Needless to say, as fairly unsporty sorts, Sigmund and I spend a lot of time wandering around aimlessly between the various spread-out events and are usually chatting when anything exciting occurs. If I were to enter the Mother's race, (which I wouldn't, under any circumstance), I would probably be like the poor soul who (1) fell down, and (2) starting losing her skirt, which managed both to slip down and gape open, and (3) ahem, "popped out" of her blouse -- thus exposing herself on all fronts. Worst of all, perhaps, she came dead last. As for Sigmund, he left sporting humiliations in the graveyard of his childhood memories -- a place to which he does not plan on returning.
I can like Sports Day, but only under specific conditions. Specific weather conditions. If the weather is sunny, but not hot, breezy but not windy, I can enjoy even an epic outdoor activity. But mess with this balance, and I become what the English hate above all things: a moaner.
Earlier tonight I was reading an article which mentioned neurasthenia -- and I wondered if there was some similar mental/physical condition which explains an oversensitivity to weather. Unlike most of the English, who seem impervious to the weather, I am hugely sensitive to its vagaries.
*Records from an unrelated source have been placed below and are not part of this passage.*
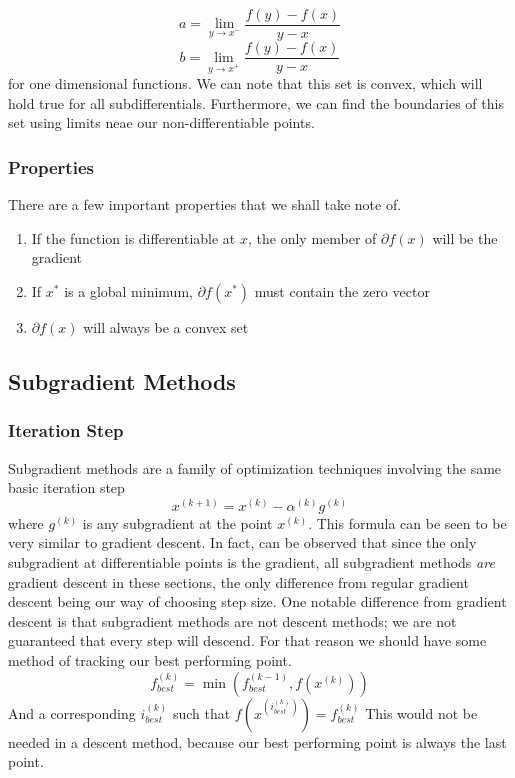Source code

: \documentclass[conference]{IEEEtran}
\begin{document}
\begin{equation}\label{eq:subdifferential a def}
a = \lim_{y \rightarrow x^-} \frac{f(y)-f(x)}{y-x}
\end{equation}
\begin{equation}\label{eq:subdifferential b def}
b = \lim_{y \rightarrow x^+} \frac{f(y)-f(x)}{y-x}
\end{equation}
for one dimensional functions. We can note that this set is convex, which will hold true for all subdifferentials. Furthermore, we can find the boundaries of this set using limits neae our non-differentiable points.

\subsubsection{Properties}
There are a few important properties that we shall take note of.
\begin{enumerate}
    \item If the function is differentiable at \(x\), the only member of \(\partial f(x)\) will be the gradient
    \item If \(x^*\) is a global minimum, \(\partial f(x^*)\) must contain the zero vector
    \item \(\partial f(x)\) will always be a convex set
\end{enumerate}

\subsection{Subgradient Methods}
\subsubsection{Iteration Step}
Subgradient methods are a family of optimization techniques involving the same basic iteration step
\begin{equation}\label{eq: subgradient method iteration}
x^{(k+1)} = x^{(k)} - \alpha^{(k)}g^{(k)}
\end{equation}
where \(g^{(k)}\) is any subgradient at the point \(x^{(k)}\). This formula can be seen to be very similar to gradient descent. In fact, can be observed that since the only subgradient at differentiable points is the gradient, all subgradient methods \textit{are} gradient descent in these sections, the only difference from regular gradient descent being our way of choosing step size. One notable difference from gradient descent is that subgradient methods are not descent methods; we are not guaranteed that every step will descend. For that reason we should have some method of tracking our best performing point.
\begin{equation}\label{eq:track best}
f^{(k)}_{best} = \min (f^{(k-1)}_{best}, f(x^{(k)}))
\end{equation}
And a corresponding \(i^{(k)}_{best}\) such that \(f(x^{(i^{(k)}_{best})}) = f^{(k)}_{best}\)
This would not be needed in a descent method, because our best performing point is always the last point.
\end{document}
Until today, I had carried a dread of the "Sports Day" fixture on the annual school calendar. But until today, I had never experienced a sunny Sports Day.
In the sparkling sunshine, Sports Day seemed charming. The headmaster in his blue blazer looked dapper. The many dogs frolicking on the field were positively adorable. The long queue at the (free!) ice cream truck seemed like a good way to bide one's time. Hour after hour of clapping and shouting "Well Done!" was quite pleasant. In fact, the only bad thing that I can think of is that someone left out the chocolate chip cookies and they melted in the sun.
So with that brief segue, I move on to a recipe for Tollhouse chocolate chip cookies, as per Debski's request -- and with a bit of commentary, of course.
8 oz butter
3/4 cup white sugar
3/4 cup packed brown sugar
1 tsp vanilla.
Add two eggs, beating well after each addition.
2 1/4 cup all-purpose flour
1 tsp baking soda
1 tsp salt
Add flour mixture to butter mixture, beating until just combined.
Stir in 2 cups of chocolate chips and 1 cup of chopped pecans or walnuts -- but obviously, this last step can be modified to suit your tastes.
Drop by rounded tablespoons onto an ungreased baking sheet and bake for 9 -11 minutes at a 375F/190C oven.
This is the Tollhouse recipe -- taken directly from the back of the Nestle semi-sweet morsel wrapper. (An imported good which I try never to be without.) For those English people who do not have the opportunity to visit the U.S. and bring back chocolate chips and Crisco sticks, I offer some good news: Marks & Spencer has just started offering a "plain chocolate chip" which has proven to be darn close to the original. So far it is the best chocolate chip I've managed to encounter in the UK.
A few more words on chocolate chip cookies: When I was a child, we made these cookies with Crisco (vegetable shortening) instead of butter. People used to fall into two different camps when it came to baking, and to this day my mother knows which of her friends prefer a "butter" chocolate chip cookie and which swear by substituting Crisco. In my considered opinion, the BEST chocolate chip cookie is made with 4 oz of butter and 4 oz of Crisco. Butter for taste, and Crisco for texture.
I think that you would approve of this slight amendment to the original recipe, Debski, as I know that you are a person who appreciates a bit of this and a bit of that. I'm not sure how you feel about Sports Day, but I bet that I can make a pretty good guess.